- _PROBLEM STATEMENT_: Pull out every line below containing the word "This".

(Stored data)
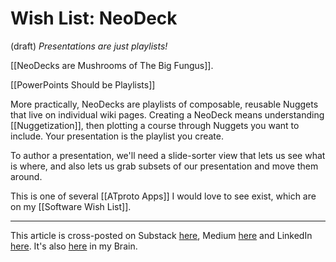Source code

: # Wish List: NeoDeck  
(draft) 
*Presentations are just playlists!*

[[NeoDecks are Mushrooms of The Big Fungus]]. 

[[PowerPoints Should be Playlists]] 

More practically, NeoDecks are playlists of composable, reusable Nuggets that live on individual wiki pages. Creating a NeoDeck means understanding [[Nuggetization]], then plotting a course through Nuggets you want to include. Your presentation is the playlist you create. 

To author a presentation, we'll need a slide-sorter view that lets us see what is where, and also lets us grab subsets of our presentation and move them around. 

This is one of several [[ATproto Apps]] I would love to see exist, which are on my [[Software Wish List]]. 

--- 
This article is cross-posted on Substack [here](), Medium [here]() and LinkedIn [here](). It's also [here]() in my Brain. 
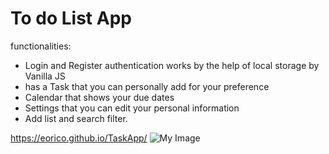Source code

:# To do List App
functionalities:
- Login and Register authentication works by the help of local storage by Vanilla JS
- has a Task that you can personally add for your preference
- Calendar that shows your due dates
- Settings that you can edit your personal information
- Add list and search filter.

https://eorico.github.io/TaskApp/
![My Image](https://github.com/Eorico/PortFolioEo/blob/main/TodoApp.png)
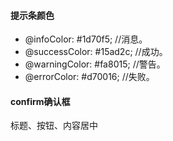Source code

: #### 提示条颜色

- @infoColor: #1d70f5; //消息。
- @successColor: #15ad2c; //成功。
- @warningColor: #fa8015; //警告。
- @errorColor: #d70016; //失败。

#### confirm确认框

标题、按钮、内容居中
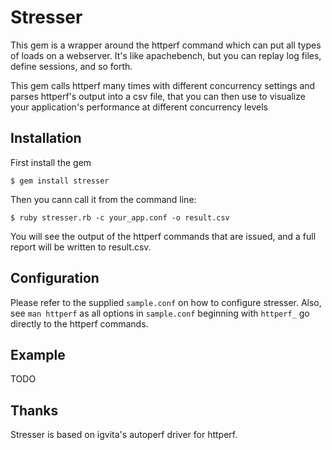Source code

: Stresser
=====

This gem is a wrapper around the httperf command which
can put all types of loads on a webserver. It's like
apachebench, but you can replay log files, define 
sessions, and so forth.

This gem calls httperf many times with different
concurrency settings and parses httperf's output into
a csv file, that you can then use to visualize your
application's performance at different concurrency
levels

Installation
---------------

First install the gem

    $ gem install stresser

Then you cann call it from the command line:

    $ ruby stresser.rb -c your_app.conf -o result.csv

You will see the output of the httperf commands that
are issued, and a full report will be written to 
result.csv.

Configuration
---------------

Please refer to the supplied `sample.conf` on how to
configure stresser. Also, see `man httperf` as all
options in `sample.conf` beginning with `httperf_`
go directly to the httperf commands.

Example
---------------

TODO

Thanks
---------------

Stresser is based on igvita's autoperf driver for httperf.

- _COMPLETED TASK_:
This is one of several [[ATproto Apps]] I would love to see exist, which are on my [[Software Wish List]]. 
This article is cross-posted on Substack [here](), Medium [here]() and LinkedIn [here](). It's also [here]() in my Brain. 
This gem is a wrapper around the httperf command which
This gem calls httperf many times with different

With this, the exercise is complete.